Source records
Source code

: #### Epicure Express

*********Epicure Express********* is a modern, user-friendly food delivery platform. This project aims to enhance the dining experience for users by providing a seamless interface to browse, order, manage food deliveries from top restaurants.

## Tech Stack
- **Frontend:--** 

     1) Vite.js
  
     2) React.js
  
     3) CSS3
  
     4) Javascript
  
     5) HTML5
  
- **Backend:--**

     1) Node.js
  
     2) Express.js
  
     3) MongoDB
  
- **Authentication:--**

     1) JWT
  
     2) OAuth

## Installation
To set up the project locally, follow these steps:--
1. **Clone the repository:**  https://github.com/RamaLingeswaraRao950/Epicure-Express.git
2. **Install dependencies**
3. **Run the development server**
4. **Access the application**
--
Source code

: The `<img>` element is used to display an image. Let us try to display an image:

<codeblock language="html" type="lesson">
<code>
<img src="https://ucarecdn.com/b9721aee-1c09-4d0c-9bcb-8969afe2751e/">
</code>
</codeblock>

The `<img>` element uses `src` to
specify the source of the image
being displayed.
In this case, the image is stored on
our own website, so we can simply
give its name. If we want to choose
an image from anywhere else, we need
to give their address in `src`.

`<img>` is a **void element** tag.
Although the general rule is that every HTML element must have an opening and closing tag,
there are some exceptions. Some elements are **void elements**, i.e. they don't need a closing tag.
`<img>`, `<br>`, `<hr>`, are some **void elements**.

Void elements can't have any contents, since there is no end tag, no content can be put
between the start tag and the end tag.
==
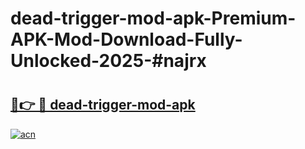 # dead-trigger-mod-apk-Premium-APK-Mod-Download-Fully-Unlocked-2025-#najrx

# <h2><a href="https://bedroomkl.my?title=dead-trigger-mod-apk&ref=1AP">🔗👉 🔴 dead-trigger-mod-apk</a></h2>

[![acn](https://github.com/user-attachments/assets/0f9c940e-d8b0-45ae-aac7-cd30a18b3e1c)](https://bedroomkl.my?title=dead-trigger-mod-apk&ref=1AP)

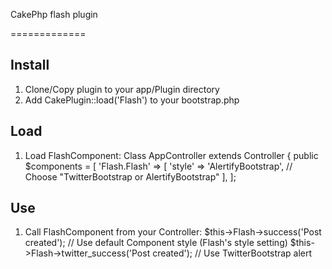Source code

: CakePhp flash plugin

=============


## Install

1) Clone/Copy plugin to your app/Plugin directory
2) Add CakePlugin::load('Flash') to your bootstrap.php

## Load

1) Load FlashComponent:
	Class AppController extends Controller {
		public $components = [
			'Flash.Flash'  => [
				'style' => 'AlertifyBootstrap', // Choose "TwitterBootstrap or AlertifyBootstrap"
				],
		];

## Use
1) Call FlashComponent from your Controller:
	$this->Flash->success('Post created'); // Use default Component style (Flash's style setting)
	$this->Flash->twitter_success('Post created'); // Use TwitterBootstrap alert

Task statement
Please show the lines in the entries above that hold the string "from".

Reply
*********Epicure Express********* is a modern, user-friendly food delivery platform. This project aims to enhance the dining experience for users by providing a seamless interface to browse, order, manage food deliveries from top restaurants.
an image from anywhere else, we need
1) Call FlashComponent from your Controller:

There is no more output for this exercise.